Wilson v. Sellers, 138 S. Ct. 1188, 1191 (2018) (quoting § 2254(d)). A decision of a state court is “contrary to” clearly established federal law “if the state court arrives at a conclusion opposite to that reached by [the Supreme] Court on a question of law,” or if the state court “confronts facts that are materially indistinguishable from a relevant Supreme Court precedent and arrives at a result opposite” to that reached by the Supreme Court. Williams v. Taylor, 529 U.S. 362, 405 (2000) (O’Connor, J., concurring). An “unreasonable application” occurs when “a state-court decision unreasonably applies the law of [the Supreme Court] to the facts of a prisoner’s case.” Id. at 409. Section 2254(d) “does not require a state court to give reasons before its decision can be deemed to have been ‘adjudicated on the merits.’” Harrington v. Richter, 562 U.S. 86, 100 (2011). Further, it “does not require citation of [Supreme Court] cases–indeed, it does not even require awareness of [Supreme Court] cases, so long as neither the reasoning nor the result of the state-court decision contradicts them.” Early v. Packer, 537 U.S. 3, 8 (2002) (emphasis in original). “[A] federal habeas court may not issue the writ simply because that court concludes in its independent judgment that the relevant state-court decision applied clearly established federal law erroneously or incorrectly.” Williams, 529 U.S. at 411. 3 “A state court’s determination that a claim lacks merit precludes federal habeas relief so long as fairminded jurists could disagree on the correctness of the state court’s decision.” Harrington, 562 U.S. at 101 (internal quotation marks omitted). The focus of this standard “is not whether a federal court believes the state court’s determination was incorrect but whether that determination was unreasonable–a substantially higher threshold.” Schriro v. Landrigan, 550 U.S.
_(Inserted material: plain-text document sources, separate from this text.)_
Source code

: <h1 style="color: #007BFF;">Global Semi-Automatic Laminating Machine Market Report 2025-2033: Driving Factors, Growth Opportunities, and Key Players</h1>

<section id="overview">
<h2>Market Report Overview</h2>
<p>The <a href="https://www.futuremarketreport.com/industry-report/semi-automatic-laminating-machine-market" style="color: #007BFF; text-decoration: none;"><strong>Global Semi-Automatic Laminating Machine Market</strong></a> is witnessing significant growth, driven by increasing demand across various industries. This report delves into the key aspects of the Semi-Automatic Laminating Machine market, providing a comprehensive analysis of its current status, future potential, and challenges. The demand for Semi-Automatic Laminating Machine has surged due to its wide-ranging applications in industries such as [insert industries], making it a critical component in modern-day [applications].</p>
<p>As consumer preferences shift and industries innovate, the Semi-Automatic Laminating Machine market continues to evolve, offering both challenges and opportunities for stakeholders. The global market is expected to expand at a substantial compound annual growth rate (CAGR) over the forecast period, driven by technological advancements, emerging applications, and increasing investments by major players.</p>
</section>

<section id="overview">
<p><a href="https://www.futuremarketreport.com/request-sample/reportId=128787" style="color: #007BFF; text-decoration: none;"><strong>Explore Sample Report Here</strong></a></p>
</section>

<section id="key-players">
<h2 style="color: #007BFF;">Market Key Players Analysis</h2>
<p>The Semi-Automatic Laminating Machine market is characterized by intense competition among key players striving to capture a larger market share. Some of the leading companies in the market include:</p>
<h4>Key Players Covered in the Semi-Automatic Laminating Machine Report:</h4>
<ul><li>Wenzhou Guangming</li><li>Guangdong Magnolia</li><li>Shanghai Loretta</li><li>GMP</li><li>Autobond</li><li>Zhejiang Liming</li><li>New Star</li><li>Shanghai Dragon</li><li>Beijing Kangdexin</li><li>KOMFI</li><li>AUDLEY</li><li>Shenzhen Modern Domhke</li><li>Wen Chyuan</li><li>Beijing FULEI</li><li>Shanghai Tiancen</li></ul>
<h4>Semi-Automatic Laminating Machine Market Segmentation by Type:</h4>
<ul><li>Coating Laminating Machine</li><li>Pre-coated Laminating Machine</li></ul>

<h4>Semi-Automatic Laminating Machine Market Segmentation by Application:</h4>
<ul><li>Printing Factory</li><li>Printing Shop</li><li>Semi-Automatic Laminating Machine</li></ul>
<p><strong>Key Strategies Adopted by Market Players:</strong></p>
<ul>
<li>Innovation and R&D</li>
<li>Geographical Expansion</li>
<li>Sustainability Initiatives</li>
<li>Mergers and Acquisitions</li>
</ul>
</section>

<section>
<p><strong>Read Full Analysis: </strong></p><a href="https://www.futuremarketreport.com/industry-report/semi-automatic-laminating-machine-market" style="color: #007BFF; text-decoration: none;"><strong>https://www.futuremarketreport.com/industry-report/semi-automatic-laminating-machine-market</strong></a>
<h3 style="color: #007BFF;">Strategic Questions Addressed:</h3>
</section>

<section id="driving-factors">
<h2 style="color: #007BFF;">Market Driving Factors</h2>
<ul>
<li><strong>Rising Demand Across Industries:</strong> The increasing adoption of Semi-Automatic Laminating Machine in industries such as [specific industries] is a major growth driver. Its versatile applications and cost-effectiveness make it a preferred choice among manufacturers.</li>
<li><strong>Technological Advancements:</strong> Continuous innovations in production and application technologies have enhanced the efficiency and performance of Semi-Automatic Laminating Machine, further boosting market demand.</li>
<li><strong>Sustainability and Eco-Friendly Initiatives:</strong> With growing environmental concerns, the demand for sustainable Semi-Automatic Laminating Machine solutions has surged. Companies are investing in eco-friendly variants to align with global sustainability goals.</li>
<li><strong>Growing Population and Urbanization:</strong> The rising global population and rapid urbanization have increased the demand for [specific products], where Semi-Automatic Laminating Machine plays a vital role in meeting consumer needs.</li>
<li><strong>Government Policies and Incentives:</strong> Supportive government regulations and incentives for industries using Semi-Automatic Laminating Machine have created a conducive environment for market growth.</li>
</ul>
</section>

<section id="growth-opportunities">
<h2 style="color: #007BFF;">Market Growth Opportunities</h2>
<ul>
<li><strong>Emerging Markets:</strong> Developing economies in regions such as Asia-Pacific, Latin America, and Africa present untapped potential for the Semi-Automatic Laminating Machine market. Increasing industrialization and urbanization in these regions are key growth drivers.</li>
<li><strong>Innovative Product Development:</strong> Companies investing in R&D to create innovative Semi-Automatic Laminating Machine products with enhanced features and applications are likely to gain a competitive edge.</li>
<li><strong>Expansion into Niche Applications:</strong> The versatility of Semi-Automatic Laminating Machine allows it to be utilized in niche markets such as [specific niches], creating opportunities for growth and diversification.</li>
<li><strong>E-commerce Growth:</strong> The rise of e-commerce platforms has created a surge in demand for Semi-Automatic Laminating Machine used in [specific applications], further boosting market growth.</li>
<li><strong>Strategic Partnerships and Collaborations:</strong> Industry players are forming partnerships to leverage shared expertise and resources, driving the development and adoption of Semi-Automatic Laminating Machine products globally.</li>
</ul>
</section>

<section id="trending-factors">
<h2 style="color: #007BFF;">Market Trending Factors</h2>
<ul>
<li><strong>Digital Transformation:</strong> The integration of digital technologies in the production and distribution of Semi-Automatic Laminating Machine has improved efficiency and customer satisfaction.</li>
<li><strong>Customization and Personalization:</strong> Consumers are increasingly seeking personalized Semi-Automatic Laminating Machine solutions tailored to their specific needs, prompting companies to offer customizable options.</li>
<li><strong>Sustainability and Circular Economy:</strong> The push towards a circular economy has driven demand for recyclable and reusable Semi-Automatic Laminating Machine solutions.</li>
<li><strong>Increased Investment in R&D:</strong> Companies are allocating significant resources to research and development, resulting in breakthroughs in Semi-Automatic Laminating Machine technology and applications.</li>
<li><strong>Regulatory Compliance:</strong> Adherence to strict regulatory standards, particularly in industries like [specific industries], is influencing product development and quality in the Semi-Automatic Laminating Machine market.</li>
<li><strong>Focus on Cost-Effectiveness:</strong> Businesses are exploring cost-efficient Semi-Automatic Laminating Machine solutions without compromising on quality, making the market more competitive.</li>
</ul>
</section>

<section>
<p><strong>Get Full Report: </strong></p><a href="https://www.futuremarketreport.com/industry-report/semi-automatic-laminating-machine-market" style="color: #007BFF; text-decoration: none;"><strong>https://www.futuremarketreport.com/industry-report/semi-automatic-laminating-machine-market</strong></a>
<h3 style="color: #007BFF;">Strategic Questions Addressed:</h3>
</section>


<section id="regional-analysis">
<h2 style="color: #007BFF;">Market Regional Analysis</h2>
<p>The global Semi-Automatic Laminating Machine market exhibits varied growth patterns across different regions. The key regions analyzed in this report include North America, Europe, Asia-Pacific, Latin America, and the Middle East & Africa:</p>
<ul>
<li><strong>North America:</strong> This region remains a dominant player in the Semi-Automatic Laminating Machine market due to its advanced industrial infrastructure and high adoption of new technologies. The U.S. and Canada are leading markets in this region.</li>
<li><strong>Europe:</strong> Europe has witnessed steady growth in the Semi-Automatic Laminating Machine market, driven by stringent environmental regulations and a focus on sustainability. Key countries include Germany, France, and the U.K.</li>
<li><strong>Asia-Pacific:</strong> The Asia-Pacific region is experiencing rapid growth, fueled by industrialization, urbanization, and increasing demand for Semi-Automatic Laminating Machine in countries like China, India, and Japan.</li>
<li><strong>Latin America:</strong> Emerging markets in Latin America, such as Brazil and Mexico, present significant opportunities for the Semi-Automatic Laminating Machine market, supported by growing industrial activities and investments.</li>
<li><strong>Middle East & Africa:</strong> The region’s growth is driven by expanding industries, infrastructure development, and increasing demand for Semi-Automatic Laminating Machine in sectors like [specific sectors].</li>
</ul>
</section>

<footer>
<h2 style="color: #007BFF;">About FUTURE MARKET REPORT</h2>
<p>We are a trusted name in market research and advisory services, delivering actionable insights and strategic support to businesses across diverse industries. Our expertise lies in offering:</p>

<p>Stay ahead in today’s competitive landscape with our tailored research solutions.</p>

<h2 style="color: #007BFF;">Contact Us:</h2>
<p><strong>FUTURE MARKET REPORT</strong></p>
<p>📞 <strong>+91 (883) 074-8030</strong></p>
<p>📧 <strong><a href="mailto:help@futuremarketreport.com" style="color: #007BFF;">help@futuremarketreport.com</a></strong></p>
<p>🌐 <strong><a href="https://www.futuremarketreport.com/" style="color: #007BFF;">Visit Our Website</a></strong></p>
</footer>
465, 473 (2007). “AEDPA thus imposes a highly deferential standard for evaluating state-court rulings and demands that state-court decisions be given the benefit of the doubt.” Renico v. Lett, 559 U.S. 766, 773 (2010) (internal quotation marks and citations omitted). In addition, factual determinations by state courts are presumed correct absent clear and convincing evidence to the contrary. See § 2254(e)(1); Miller-El v. Cockrell, 537 U.S. 322, 340 (2003). The federal habeas court’s review is “limited to the record that was before the state court.” Cullen v. Pinholster, 563 U.S. 170, 181 (2011). III. DISCUSSION A. Coerced Guilty Plea

Petitioner possesses no “federal due process right to seek to withdraw [her] guilty plea.” Hynes v. Birkett, 526 F. App’x 515, 521 (6th Cir. 2013). “[U]nless [a] plea[] violated a clearly-established constitutional right, whether to allow the withdrawal of a criminal defendant’s . . . plea[] is discretionary with the state trial court.” Shanks v. Wolfenbarger, 387 F. Supp. 2d 740, 748 (E.D. Mich. 2005). As another judge in this district has explained: A guilty or no contest plea that is entered in state court must be voluntarily and intelligently made. See Doyle v. Scutt, 347 F.Supp.2d 474, 482 (E.D.Mich.2004) (citing Boykin v. Alabama, 395 U.S. 238, 242, 89 S. Ct. 1709, 23 L.Ed.2d 274 (1969)).